Required action
Beginning at the line that contains "- Fundamentals of", reproduce the entries below exactly, ending with the line that contains "## Overview of Project". Omit each picture.

Document images with source code
╭──
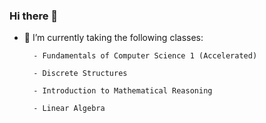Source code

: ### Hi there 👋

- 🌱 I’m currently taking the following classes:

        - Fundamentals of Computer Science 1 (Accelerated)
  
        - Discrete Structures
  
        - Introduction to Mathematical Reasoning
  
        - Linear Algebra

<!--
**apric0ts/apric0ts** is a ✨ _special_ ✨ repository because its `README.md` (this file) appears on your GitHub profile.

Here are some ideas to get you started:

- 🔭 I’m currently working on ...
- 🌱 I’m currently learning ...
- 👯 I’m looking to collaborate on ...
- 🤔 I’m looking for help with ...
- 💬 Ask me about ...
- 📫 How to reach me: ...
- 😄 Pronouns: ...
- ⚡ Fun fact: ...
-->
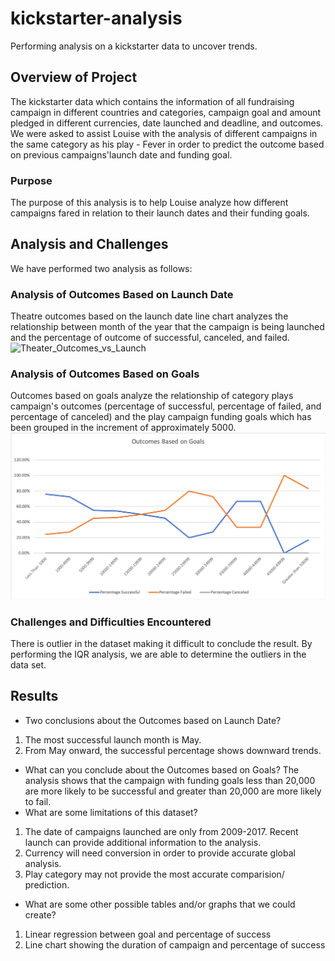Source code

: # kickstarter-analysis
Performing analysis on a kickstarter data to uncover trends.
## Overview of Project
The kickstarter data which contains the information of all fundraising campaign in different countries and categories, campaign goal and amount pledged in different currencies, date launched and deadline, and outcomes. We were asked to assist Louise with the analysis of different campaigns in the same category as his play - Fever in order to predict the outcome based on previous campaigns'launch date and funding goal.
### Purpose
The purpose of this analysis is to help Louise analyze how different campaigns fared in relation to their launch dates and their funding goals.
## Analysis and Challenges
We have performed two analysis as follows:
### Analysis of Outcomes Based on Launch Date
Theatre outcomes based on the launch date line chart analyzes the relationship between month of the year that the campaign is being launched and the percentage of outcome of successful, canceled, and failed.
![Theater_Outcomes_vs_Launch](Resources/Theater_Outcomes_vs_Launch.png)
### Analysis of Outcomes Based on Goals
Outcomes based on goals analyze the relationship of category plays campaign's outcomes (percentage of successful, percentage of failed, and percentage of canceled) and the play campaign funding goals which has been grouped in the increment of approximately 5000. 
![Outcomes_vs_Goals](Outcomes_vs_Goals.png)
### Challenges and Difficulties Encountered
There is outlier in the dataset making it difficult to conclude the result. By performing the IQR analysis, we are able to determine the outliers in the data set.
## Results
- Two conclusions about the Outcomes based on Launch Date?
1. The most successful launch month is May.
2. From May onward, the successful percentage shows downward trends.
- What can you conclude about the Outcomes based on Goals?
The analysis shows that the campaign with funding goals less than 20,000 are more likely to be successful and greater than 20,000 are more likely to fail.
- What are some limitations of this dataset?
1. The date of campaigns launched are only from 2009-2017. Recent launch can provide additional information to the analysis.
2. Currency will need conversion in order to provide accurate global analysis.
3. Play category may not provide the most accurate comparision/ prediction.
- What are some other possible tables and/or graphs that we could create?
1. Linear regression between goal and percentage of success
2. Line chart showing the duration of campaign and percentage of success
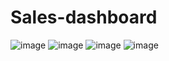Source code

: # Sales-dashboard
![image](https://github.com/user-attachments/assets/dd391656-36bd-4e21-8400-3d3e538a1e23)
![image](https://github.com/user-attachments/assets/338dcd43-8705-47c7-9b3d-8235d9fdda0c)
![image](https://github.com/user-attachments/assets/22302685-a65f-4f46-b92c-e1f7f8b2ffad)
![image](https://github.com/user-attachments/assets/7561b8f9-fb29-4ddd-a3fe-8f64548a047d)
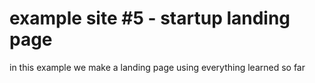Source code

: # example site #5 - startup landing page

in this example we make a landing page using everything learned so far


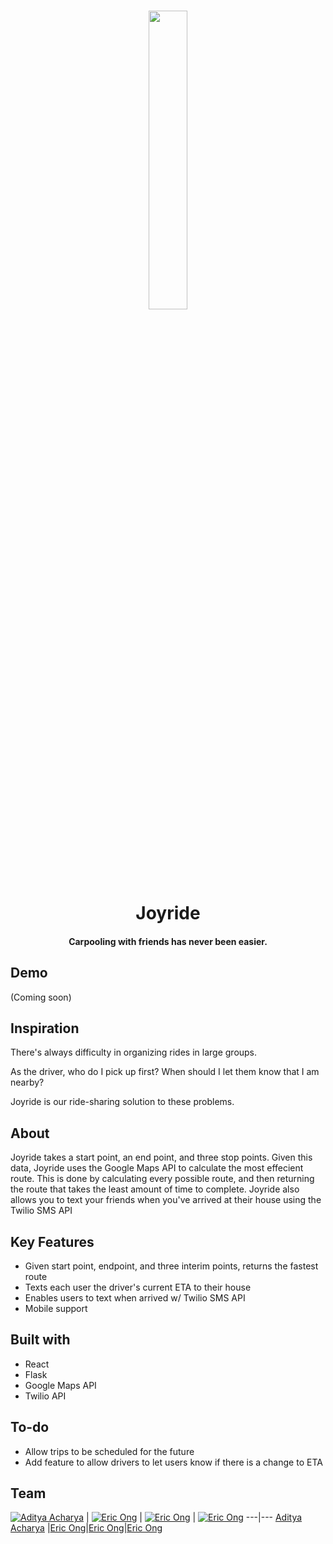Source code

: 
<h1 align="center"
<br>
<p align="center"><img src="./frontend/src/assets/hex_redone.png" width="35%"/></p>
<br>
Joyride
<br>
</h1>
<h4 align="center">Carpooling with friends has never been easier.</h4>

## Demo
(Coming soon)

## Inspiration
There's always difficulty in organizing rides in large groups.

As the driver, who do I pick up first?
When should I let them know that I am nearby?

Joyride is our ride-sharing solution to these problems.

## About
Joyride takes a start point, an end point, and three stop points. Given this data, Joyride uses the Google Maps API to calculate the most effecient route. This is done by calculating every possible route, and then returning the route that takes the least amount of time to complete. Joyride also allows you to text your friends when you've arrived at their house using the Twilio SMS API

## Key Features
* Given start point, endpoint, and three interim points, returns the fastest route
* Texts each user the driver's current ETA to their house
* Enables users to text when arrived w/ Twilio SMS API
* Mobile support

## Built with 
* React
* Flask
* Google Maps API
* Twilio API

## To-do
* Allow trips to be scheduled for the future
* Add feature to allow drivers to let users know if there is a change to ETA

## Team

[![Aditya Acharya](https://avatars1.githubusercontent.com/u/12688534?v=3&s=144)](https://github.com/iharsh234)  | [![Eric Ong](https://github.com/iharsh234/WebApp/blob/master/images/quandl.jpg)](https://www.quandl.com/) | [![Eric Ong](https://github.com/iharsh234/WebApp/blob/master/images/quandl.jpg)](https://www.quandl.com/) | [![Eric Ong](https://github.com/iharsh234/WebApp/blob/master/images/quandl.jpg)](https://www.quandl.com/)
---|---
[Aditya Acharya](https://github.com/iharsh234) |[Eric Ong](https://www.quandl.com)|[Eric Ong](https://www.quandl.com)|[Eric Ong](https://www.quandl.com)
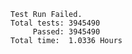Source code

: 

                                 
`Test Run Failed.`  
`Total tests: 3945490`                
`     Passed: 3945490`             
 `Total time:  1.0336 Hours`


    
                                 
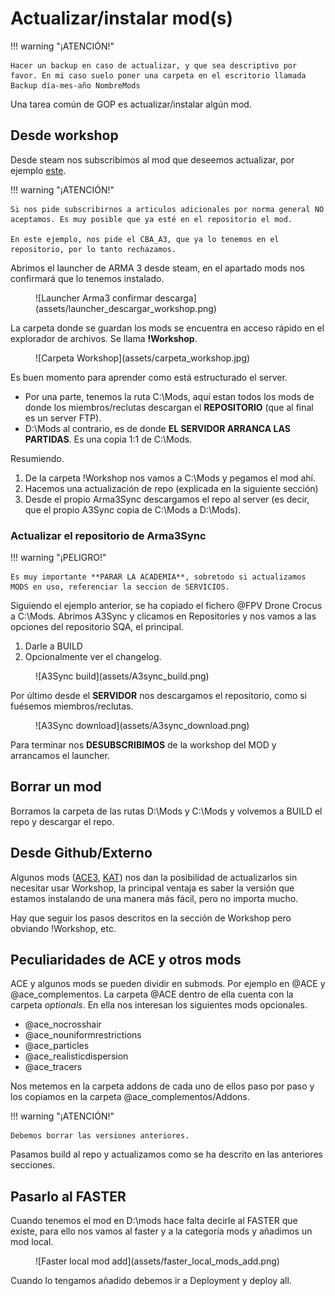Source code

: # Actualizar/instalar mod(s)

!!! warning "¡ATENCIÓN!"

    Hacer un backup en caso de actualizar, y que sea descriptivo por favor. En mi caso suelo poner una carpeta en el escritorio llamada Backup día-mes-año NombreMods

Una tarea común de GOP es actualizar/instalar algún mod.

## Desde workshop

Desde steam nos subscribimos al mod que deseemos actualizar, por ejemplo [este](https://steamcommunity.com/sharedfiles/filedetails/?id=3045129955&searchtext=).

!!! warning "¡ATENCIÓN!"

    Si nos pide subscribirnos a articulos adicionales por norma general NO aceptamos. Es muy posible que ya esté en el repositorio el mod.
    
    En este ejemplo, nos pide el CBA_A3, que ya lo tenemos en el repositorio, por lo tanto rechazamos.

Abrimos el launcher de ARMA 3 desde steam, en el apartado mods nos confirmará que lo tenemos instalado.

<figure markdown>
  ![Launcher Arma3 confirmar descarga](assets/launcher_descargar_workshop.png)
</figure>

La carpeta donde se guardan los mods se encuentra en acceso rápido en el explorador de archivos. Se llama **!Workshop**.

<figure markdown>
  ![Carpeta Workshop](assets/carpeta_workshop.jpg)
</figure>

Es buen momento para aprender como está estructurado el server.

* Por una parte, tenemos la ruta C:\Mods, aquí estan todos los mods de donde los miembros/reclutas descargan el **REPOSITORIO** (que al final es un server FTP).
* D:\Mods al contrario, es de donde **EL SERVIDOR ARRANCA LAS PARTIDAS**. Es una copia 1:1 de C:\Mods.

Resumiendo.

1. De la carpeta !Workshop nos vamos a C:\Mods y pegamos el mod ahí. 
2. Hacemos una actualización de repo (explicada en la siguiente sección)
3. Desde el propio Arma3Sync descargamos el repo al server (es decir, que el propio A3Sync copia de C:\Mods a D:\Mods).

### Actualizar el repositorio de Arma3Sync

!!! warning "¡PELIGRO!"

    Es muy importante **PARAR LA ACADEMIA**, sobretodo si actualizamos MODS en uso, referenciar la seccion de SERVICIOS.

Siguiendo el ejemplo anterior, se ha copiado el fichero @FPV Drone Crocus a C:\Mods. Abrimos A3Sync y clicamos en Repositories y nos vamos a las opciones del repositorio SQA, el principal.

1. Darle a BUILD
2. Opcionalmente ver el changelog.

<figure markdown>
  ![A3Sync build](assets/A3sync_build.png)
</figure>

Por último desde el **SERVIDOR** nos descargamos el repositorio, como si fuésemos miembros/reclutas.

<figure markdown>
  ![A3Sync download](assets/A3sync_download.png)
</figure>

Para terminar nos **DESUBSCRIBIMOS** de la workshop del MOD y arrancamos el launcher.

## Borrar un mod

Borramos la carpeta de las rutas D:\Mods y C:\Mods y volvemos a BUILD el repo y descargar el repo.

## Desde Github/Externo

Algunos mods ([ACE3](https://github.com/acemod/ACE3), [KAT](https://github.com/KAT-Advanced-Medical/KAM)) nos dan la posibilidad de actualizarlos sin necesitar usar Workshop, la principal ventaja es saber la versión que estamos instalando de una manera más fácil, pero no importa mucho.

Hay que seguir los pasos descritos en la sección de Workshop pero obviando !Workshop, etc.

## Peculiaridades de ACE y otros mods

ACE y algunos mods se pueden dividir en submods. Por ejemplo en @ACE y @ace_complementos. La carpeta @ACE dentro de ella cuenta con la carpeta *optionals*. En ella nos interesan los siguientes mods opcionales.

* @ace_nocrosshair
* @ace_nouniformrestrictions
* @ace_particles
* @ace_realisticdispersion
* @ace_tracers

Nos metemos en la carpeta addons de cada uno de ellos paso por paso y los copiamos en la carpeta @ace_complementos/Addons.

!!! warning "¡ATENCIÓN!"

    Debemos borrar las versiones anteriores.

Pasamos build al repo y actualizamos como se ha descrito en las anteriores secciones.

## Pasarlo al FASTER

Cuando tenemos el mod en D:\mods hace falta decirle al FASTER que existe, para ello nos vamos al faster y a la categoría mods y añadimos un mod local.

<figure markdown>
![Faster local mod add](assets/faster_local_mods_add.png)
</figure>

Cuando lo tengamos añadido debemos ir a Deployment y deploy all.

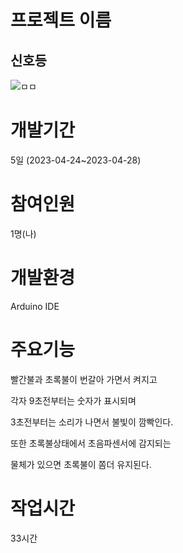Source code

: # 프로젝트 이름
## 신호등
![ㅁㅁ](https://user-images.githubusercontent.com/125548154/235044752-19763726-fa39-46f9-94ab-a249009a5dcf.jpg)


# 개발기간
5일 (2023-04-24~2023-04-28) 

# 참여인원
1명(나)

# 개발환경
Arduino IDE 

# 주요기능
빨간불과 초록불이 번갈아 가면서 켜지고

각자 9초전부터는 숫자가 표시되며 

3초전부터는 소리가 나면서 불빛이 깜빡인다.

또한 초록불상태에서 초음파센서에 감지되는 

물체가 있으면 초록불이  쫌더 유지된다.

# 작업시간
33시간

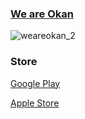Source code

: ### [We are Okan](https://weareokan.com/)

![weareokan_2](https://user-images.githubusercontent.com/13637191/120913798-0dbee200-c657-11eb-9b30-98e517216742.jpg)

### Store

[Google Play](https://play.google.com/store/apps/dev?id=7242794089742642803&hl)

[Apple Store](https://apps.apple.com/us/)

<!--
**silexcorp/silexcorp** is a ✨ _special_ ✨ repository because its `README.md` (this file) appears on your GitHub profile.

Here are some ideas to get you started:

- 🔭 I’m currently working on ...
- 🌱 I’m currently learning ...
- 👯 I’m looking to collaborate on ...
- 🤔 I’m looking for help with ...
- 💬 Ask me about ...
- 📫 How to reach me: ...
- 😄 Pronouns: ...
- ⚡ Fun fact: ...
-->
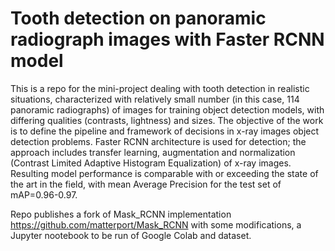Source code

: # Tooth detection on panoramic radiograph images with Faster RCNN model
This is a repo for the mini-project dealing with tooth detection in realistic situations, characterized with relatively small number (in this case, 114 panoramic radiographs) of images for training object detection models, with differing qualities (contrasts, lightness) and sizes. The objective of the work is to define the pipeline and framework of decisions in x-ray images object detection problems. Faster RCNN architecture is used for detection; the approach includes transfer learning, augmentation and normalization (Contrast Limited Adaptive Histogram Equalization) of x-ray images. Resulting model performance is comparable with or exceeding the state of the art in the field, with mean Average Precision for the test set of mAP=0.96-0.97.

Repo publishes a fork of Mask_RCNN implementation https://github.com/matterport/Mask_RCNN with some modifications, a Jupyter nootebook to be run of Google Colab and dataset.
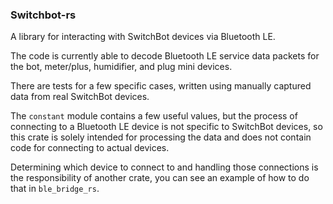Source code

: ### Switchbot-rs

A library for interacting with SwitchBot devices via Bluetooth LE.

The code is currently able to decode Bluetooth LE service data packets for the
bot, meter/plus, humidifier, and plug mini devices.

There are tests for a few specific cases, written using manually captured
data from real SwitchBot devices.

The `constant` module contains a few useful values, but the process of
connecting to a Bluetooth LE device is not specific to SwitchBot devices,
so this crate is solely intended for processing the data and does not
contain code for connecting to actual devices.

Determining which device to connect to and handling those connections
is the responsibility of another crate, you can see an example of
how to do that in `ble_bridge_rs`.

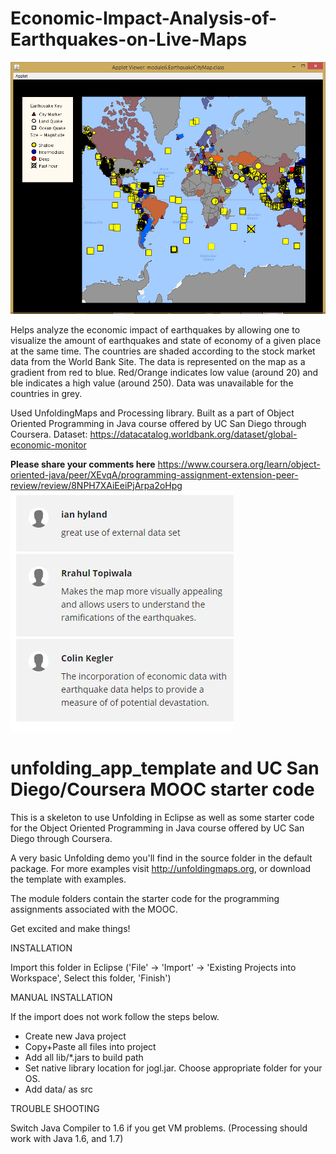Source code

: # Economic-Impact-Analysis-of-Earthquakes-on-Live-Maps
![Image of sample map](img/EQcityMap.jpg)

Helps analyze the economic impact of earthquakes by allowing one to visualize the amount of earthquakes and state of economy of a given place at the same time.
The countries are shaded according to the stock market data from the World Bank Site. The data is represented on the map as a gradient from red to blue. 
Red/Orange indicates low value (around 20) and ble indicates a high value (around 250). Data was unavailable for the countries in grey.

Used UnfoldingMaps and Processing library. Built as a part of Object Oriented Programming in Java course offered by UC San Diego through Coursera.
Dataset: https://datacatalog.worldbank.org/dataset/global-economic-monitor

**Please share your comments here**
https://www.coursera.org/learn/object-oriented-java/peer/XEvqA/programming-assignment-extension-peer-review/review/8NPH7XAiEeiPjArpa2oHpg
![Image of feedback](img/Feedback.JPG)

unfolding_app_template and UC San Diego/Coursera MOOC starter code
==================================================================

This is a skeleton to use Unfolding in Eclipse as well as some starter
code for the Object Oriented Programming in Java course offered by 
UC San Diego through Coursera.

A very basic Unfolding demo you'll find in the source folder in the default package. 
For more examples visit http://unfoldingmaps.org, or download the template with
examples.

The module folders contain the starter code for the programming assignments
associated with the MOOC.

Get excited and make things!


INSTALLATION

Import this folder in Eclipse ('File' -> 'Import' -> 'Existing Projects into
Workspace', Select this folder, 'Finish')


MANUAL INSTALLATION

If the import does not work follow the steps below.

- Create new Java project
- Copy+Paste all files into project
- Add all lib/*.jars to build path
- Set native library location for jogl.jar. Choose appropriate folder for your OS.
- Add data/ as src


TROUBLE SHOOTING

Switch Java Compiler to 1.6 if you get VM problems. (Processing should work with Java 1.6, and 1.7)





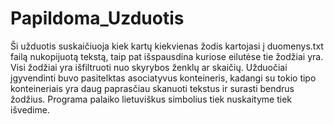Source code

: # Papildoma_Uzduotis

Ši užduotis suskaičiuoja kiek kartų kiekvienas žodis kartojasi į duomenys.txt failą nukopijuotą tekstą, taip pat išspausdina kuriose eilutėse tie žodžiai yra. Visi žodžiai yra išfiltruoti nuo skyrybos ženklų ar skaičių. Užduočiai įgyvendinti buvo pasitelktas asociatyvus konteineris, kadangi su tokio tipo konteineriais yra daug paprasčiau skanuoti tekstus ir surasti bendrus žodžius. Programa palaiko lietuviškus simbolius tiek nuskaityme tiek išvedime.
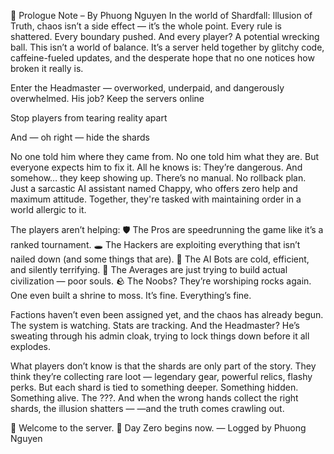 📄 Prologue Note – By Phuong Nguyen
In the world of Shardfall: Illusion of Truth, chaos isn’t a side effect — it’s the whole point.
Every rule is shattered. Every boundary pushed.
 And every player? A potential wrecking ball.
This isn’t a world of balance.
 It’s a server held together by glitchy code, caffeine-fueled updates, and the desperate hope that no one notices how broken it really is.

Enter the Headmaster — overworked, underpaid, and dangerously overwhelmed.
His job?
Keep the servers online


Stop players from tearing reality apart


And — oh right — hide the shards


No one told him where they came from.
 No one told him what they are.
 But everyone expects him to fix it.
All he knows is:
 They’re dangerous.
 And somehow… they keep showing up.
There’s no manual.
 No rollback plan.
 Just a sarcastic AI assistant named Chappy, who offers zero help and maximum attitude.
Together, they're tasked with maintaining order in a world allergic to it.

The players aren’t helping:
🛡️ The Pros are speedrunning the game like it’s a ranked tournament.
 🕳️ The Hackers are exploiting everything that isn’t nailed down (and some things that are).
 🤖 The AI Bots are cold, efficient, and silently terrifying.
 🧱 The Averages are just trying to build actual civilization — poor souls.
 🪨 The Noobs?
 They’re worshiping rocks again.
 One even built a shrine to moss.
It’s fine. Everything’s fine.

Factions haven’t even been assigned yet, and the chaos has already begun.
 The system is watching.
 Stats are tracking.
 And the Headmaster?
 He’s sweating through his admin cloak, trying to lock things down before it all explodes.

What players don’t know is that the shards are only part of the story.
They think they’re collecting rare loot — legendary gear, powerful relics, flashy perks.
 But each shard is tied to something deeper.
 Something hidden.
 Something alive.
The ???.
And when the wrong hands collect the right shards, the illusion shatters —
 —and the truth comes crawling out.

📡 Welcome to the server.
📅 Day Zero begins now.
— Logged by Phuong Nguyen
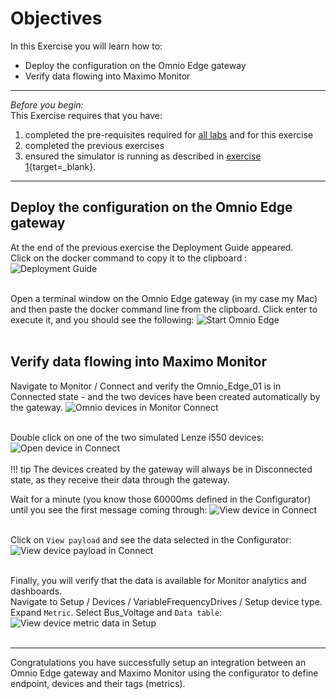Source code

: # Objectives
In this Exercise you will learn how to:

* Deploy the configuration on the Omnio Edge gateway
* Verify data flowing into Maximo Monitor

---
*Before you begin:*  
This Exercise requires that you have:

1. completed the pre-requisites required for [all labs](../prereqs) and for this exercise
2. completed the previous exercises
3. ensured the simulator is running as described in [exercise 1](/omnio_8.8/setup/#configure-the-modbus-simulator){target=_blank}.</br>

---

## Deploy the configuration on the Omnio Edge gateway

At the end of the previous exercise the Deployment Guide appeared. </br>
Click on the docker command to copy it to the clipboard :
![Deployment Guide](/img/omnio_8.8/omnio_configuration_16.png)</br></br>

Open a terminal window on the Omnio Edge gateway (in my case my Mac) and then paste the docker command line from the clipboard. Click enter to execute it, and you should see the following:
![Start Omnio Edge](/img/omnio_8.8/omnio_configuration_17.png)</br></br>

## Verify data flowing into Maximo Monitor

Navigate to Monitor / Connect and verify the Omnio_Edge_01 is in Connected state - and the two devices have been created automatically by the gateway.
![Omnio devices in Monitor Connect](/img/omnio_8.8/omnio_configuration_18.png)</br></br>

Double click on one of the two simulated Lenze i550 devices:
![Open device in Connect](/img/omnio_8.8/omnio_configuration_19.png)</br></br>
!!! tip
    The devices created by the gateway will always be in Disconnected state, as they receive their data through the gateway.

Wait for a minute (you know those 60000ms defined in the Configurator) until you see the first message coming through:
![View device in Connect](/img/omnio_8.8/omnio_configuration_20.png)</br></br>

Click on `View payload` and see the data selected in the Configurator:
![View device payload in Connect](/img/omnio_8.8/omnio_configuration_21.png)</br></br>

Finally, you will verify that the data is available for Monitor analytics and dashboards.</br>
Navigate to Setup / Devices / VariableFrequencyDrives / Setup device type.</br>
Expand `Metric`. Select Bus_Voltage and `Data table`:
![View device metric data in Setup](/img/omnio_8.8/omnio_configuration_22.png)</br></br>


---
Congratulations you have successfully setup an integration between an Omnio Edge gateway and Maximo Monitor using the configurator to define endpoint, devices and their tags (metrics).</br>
╰──
Written response
        - Fundamentals of Computer Science 1 (Accelerated)
  
        - Discrete Structures
  
        - Introduction to Mathematical Reasoning
  
        - Linear Algebra

<!--
**apric0ts/apric0ts** is a ✨ _special_ ✨ repository because its `README.md` (this file) appears on your GitHub profile.

Here are some ideas to get you started:

- 🔭 I’m currently working on ...
- 🌱 I’m currently learning ...
- 👯 I’m looking to collaborate on ...
- 🤔 I’m looking for help with ...
- 💬 Ask me about ...
- 📫 How to reach me: ...
- 😄 Pronouns: ...
- ⚡ Fun fact: ...
-->
Source code

: # kickstarter-analysis
Performing analysis on a kickstarter data to uncover trends.
## Overview of Project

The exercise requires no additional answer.